Why do I write? Writing gives me the opportunity to express my inner self in a variety of different ways.


----------



## SarahStrange (Dec 7, 2013)

Because I don't see the things I want to read on the shelves. If no one else is going to put them there, it might as well be me.


----------



## J Anfinson (Dec 7, 2013)

For one thing, it makes me feel good when I can create a story that gets good feedback, which makes me want to keep going and see how good I can get at spinning yarns. For another, rather than explore all the sick and twisted things that could get a person thrown into prison in real life, if you write about it instead then there's nothing wrong with it and it doesn't make you a bad person. Not that I actually want to murder people in horrific ways, or anything else like that, but it is interesting, I think, to imagine what those things are like and write about a character committing those acts so that I can experience it through their eyes.


----------



## FleshEater (Dec 7, 2013)

For the challenge. 

There are only two things I've stuck with in my dabbling, and that's lifting weights and exercise (going on 10 straight years), and playing guitar (going on 14 years). In between I've learned how to skateboard, build 4x4 vehicles, paint, draw, and landscape among other things. Playing guitar isn't for a creative outlet anymore, but pure enjoyment. So, writing has filled the creative void. It's affordable, and very rewarding.


----------



## Jeko (Dec 8, 2013)

Orwell wrote a great essay on this; Why I write. It also includes his beliefs on why anyone writes.

Personally, I write because it isn't there.


----------



## blazeofglory (Dec 8, 2013)

It is really interesting to read your opinions on and choice of writing. I too write when I cannot have my thoughts or feelings said. At the same time I have to express my joys and pains and also the experiences I am undergoing. I am not about the world I am in and particularly about my socioeconomic conditions. Writing is a great gift to me and though I have not done enough in this direction I see the enormous potential in this life. I cannot gratify my communicative urges when I cannot verbally articulate what goes on inside me and when I have to encounter a large audience I recoil and I feel emotionally bankrupt and yet I crave for an alternative communication stream and nothing then supports me more than writing. Of course writing necessitates more virtuosity than speaking since it will be on record. Speaking is more persuasive and animated and writing to substitute for speaking calls for style. Writing cannot naturally  appeal the way verbal communication does.  Of course people with oratory skills can spell-bind their readers so profoundly that writers have to work hard to reach that level of expressions. 

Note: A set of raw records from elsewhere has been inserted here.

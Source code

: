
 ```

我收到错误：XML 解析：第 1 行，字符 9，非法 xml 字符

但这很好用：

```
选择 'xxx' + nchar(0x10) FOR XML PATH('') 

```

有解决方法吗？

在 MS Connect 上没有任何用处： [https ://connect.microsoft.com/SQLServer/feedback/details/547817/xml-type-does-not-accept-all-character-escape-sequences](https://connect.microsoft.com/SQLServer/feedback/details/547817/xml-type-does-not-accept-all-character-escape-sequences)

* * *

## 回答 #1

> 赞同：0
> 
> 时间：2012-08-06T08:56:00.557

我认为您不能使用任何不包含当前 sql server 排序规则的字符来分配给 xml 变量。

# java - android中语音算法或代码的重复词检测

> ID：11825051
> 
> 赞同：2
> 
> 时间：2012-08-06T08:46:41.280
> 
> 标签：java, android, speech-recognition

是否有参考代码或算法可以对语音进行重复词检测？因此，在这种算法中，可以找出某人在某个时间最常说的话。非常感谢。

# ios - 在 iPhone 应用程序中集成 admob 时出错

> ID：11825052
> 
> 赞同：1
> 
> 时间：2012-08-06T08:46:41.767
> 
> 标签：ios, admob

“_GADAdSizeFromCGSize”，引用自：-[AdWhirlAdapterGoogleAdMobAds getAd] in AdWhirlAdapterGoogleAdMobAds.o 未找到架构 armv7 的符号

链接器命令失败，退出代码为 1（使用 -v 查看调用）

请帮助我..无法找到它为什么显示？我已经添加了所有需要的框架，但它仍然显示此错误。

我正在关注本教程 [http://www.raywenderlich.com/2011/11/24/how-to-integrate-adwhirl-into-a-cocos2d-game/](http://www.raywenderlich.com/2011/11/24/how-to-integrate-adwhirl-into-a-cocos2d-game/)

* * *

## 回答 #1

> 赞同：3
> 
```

I write whenever I have time and speakers are freer than writers in many ways since writing demands a certain setup or environment. Since I am not a good speaker and mostly I lag behind in my verbal argument and that is why I am a writer and I write since I can say something I always want to. We can commercialize our rhetoric capacity but despite its minimum space writing can be  a more lucrative commercial good in today if we can tempt our readers to buy into our thoughts and style.


----------



## blazeofglory (Dec 8, 2013)

Cadence said:


> Orwell wrote a great essay on this; Why I write. It also includes his beliefs on why anyone writes.
> 
> Personally, I write because it isn't there.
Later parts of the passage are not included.